# drywall wizard



## brendon (Feb 8, 2013)

Hey guys get on youtube and check out drywall wizard, a new compound tube with a difference. I've got my hands on 1 to test out tomorrow. It looks and feels really well built. They are now available at plasteringsupplies.com.au. Its an australian invention and could put a big dent in tapepros tube sales


----------



## P.E.I.Taper (May 4, 2015)

Whata the deal with applicator heads?? Is there any?


----------



## VANMAN (Jan 14, 2011)

brendon said:


> Hey guys get on youtube and check out drywall wizard, a new compound tube with a difference. I've got my hands on 1 to test out tomorrow. It looks and feels really well built. They are now available at plasteringsupplies.com.au. Its an australian invention and could put a big dent in tapepros tube sales


Sorry Brendon,
If that guy thinks that's the best inside corner out then he is deluded!:blink:
But I might like the way the tube sucks the mud as it looks like it sucks it up through the holes also and not just the nozzle part!?
Correct me if i'm wrong!:thumbsup:


----------



## gazman (Apr 29, 2011)

The tube looks ok, but that bloke hasn't got a clue about what a good finish looks like. He is taping using a knife, the dunny brush is about 10 steps in front of that.


----------



## Mudstar (Feb 15, 2008)

More junk for the tool box not for the jobsite


----------



## VANMAN (Jan 14, 2011)

Got a feeling this will be a short lived thread!
But Brendon might come back with some pics or a vid that actually shows that some1 knowns what they r doing with it!:thumbsup:


----------



## brendon (Feb 8, 2013)

Tried it out today guys and went pretty good. There is a ball end coming out for it so i will probably wait for that before I buy 1, but i will definitely get 1 because the build quality is head and shoulders above any tube I've used.

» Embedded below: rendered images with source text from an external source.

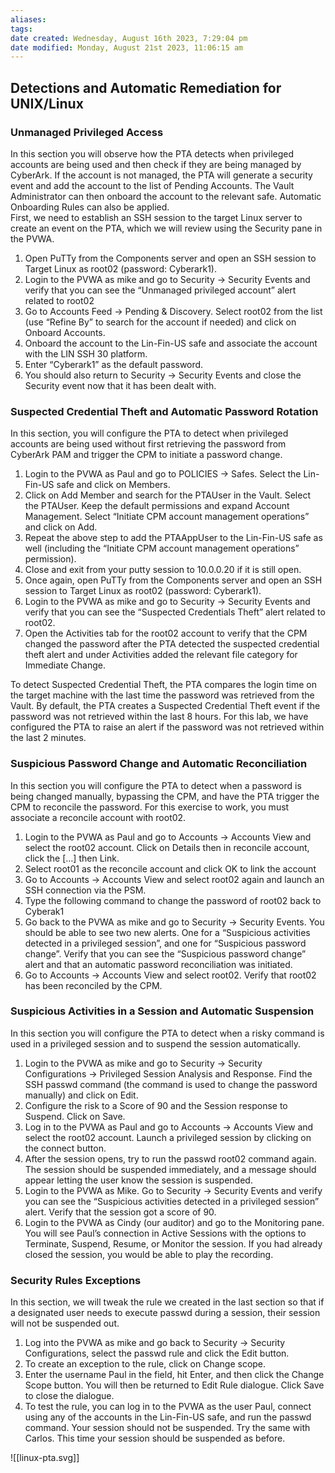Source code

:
 ```yaml
---
aliases: 
tags: 
date created: Wednesday, August 16th 2023, 7:29:04 pm
date modified: Monday, August 21st 2023, 11:06:15 am
---
```


## Detections and Automatic Remediation for UNIX/Linux

### Unmanaged Privileged Access

In this section you will observe how the PTA detects when privileged accounts are being used and then check if they are being managed by CyberArk. If the account is not managed, the PTA will generate a security event and add the account to the list of Pending Accounts. The Vault Administrator can then onboard the account to the relevant safe. Automatic Onboarding Rules can also be applied.  
First, we need to establish an SSH session to the target Linux server to create an event on the PTA, which we will review using the Security pane in the PVWA. 
1. Open PuTTy from the Components server and open an SSH session to Target Linux as root02 (password: Cyberark1).
2. Login to the PVWA as mike and go to Security -> Security Events and verify that you can see the “Unmanaged privileged account” alert related to root02
3. Go to Accounts Feed -> Pending & Discovery. Select root02 from the list (use “Refine By” to search for the account if needed) and click on Onboard Accounts.
4. Onboard the account to the Lin-Fin-US safe and associate the account with the LIN SSH 30 platform.
5. Enter “Cyberark1” as the default password.
6. You should also return to Security -> Security Events and close the Security event now that it has been dealt with.

### Suspected Credential Theft and Automatic Password Rotation

In this section, you will configure the PTA to detect when privileged accounts are being used without first retrieving the password from CyberArk PAM and trigger the CPM to initiate a password change. 

1. Login to the PVWA as Paul and go to POLICIES -> Safes. Select the Lin-Fin-US safe and click on Members. 
2. Click on Add Member and search for the PTAUser in the Vault. Select the PTAUser. Keep the default permissions and expand Account Management. Select “Initiate CPM account management operations” and click on Add.
3. Repeat the above step to add the PTAAppUser to the Lin-Fin-US safe as well (including the “Initiate CPM account management operations” permission).
4. Close and exit from your putty session to 10.0.0.20 if it is still open. 
5. Once again, open PuTTy from the Components server and open an SSH session to Target Linux as root02 (password: Cyberark1).
6. Login to the PVWA as mike and go to Security -> Security Events and verify that you can see the “Suspected Credentials Theft” alert related to root02.
7. Open the Activities tab for the root02 account to verify that the CPM changed the password after the PTA detected the suspected credential theft alert and under Activities added the relevant file category for Immediate Change.

To detect Suspected Credential Theft, the PTA compares the login time on the target machine with the last time the password was retrieved from the Vault. By default, the PTA creates a Suspected Credential Theft event if the password was not retrieved within the last 8 hours. For this lab, we have configured the PTA to raise an alert if the password was not retrieved within the last 2 minutes.

### Suspicious Password Change and Automatic Reconciliation

In this section you will configure the PTA to detect when a password is being changed manually, bypassing the CPM, and have the PTA trigger the CPM to reconcile the password. For this exercise to work, you must associate a reconcile account with root02.

1. Login to the PVWA as Paul and go to Accounts -> Accounts View and select the root02 account. Click on Details then in reconcile account, click the […] then Link.
2. Select root01 as the reconcile account and click OK to link the account
3. Go to Accounts -> Accounts View and select root02 again and launch an SSH connection via the PSM. 
4. Type the following command to change the password of root02 back to Cyberak1 
5. Go back to the PVWA as mike and go to Security -> Security Events. You should be able to see two new alerts. One for a “Suspicious activities detected in a privileged session”, and one for “Suspicious password change”. Verify that you can see the “Suspicious password change” alert and that an automatic password reconciliation was initiated.
6. Go to Accounts -> Accounts View and select root02. Verify that root02 has been reconciled by the CPM.

### Suspicious Activities in a Session and Automatic Suspension

In this section you will configure the PTA to detect when a risky command is used in a privileged session and to suspend the session automatically. 
1. Login to the PVWA as mike and go to Security -> Security Configurations -> Privileged Session Analysis and Response. Find the SSH passwd command (the command is used to change the password manually) and click on Edit.
2. Configure the risk to a Score of 90 and the Session response to Suspend. Click on Save.
3. Log in to the PVWA as Paul and go to Accounts -> Accounts View and select the root02 account. Launch a privileged session by clicking on the connect button. 
4. After the session opens, try to run the passwd root02 command again. The session should be suspended immediately, and a message should appear letting the user know the session is suspended.
5. Login to the PVWA as Mike. Go to Security -> Security Events and verify you can see the “Suspicious activities detected in a privileged session” alert. Verify that the session got a score of 90. 
6. Login to the PVWA as Cindy (our auditor) and go to the Monitoring pane. You will see Paul’s connection in Active Sessions with the options to Terminate, Suspend, Resume, or Monitor the session. If you had already closed the session, you would be able to play the recording.

### Security Rules Exceptions

In this section, we will tweak the rule we created in the last section so that if a designated user needs to execute passwd during a session, their session will not be suspended out. 
1. Log into the PVWA as mike and go back to Security -> Security Configurations, select the passwd rule and click the Edit button. 
2. To create an exception to the rule, click on Change scope.
3. Enter the username Paul in the field, hit Enter, and then click the Change Scope button. You will then be returned to Edit Rule dialogue. Click Save to close the dialogue.
4. To test the rule, you can log in to the PVWA as the user Paul, connect using any of the accounts in the Lin-Fin-US safe, and run the passwd command. Your session should not be suspended. Try the same with Carlos. This time your session should be suspended as before.

![[linux-pta.svg]]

At the moment I have the tapepro tubes in 600 and 900 which are both really good but the parts are not very durable, constantly replacing thumb screws and i I've broken 2 cones. This tube doesn't have any plastic parts, both ends just unscrew and the t handle is much easier to use than the ball end. In saying that I love the size of the tapepro tube, it holds **** loads of mud. I spoke with tom g last year about the thumb screws and cone issues so hopefully they come up with something better soon. Definitely worth a look guys and thanks to andrew from plastering supplies for letting me try it out


----------



## gazman (Apr 29, 2011)

My Tape Pro tube must be series #1 as the cone is all alloy, with a machined groove for the O ring.


----------



## brendon (Feb 8, 2013)

You are correct gaz, when I met with tom he said that. I suppose you make more money in spare parts if they are plastic


----------



## P.E.I.Taper (May 4, 2015)

brendon said:


> Tried it out today guys and went pretty good. There is a ball end coming out for it so i will probably wait for that before I buy 1, but i will definitely get 1 because the build quality is head and shoulders above any tube I've used. At the moment I have the tapepro tubes in 600 and 900 which are both really good but the parts are not very durable, constantly replacing thumb screws and i I've broken 2 cones. This tube doesn't have any plastic parts, both ends just unscrew and the t handle is much easier to use than the ball end. In saying that I love the size of the tapepro tube, it holds **** loads of mud. I spoke with tom g last year about the thumb screws and cone issues so hopefully they come up with something better soon. Definitely worth a look guys and thanks to andrew from plastering supplies for letting me try it out




What were the applicator like??


----------



## brendon (Feb 8, 2013)

No applicator, just a nozzle so you sort of apply like a caulking in the corner. Kind of strange and takes a bit of getting use to, that's the only part I'm not entirely sold on which is why I'm waiting on the traditional nozzle


----------



## P.E.I.Taper (May 4, 2015)

Should tell the supplier to join the thread and support his tool! Everything tool has potential!


----------



## VANMAN (Jan 14, 2011)

brendon said:


> No applicator, just a nozzle so you sort of apply like a caulking in the corner. Kind of strange and takes a bit of getting use to, that's the only part I'm not entirely sold on which is why I'm waiting on the traditional nozzle


I think either Icerock has some input in this tool or they have been monitoring his threads about tubes! That's the way he does his internals!:blink:


----------



## P.E.I.Taper (May 4, 2015)

VANMAN said:


> I think either Icerock has some input in this tool or they have been monitoring his threads about tubes! That's the way he does his internals!:blink:


He uses his "mud bead" to load internals before tape??


----------



## VANMAN (Jan 14, 2011)

P.E.I.Taper said:


> He uses his "mud bead" to load internals before tape??


Yea he sure does!!
And finishing same as that vid!
Cazna has tried it and said it went well!


----------



## cazna (Mar 28, 2010)

Yeah it did work well. Just with a flusher behind it. I ran a bead. Used a flusher to spread it. Put on some tape and flushed it again. Then once dry another bead of mud and flushed again. All just a 3.5 flusher.


----------